- _Exercise description_: Track down each line below containing the string "textbf" and copy it.

- _Records provided_:
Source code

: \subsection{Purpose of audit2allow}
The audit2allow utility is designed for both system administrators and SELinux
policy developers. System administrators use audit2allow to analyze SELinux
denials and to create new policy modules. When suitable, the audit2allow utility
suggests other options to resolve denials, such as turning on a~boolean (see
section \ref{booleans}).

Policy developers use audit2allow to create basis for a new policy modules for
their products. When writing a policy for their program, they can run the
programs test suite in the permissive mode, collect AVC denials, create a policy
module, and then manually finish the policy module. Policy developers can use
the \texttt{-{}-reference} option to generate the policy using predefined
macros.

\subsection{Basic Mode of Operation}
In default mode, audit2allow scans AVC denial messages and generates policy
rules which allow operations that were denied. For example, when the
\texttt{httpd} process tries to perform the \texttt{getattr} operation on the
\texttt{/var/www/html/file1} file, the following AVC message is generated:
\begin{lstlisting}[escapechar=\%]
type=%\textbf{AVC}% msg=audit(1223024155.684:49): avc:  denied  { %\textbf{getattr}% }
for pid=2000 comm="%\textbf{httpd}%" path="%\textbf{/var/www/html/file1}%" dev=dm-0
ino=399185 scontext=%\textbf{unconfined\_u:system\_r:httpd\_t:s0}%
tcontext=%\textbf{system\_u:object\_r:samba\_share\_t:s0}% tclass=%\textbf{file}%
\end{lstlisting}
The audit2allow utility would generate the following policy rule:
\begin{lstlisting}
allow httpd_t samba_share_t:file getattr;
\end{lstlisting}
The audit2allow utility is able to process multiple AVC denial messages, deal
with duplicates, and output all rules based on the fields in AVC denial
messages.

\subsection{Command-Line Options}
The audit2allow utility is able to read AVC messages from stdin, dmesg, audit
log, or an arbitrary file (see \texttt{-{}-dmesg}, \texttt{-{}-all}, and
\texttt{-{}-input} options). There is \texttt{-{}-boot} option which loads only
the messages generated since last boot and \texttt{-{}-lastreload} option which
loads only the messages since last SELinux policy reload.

- _Answer box_:
type=%\textbf{AVC}% msg=audit(1223024155.684:49): avc:  denied  { %\textbf{getattr}% }
for pid=2000 comm="%\textbf{httpd}%" path="%\textbf{/var/www/html/file1}%" dev=dm-0
ino=399185 scontext=%\textbf{unconfined\_u:system\_r:httpd\_t:s0}%
tcontext=%\textbf{system\_u:object\_r:samba\_share\_t:s0}% tclass=%\textbf{file}%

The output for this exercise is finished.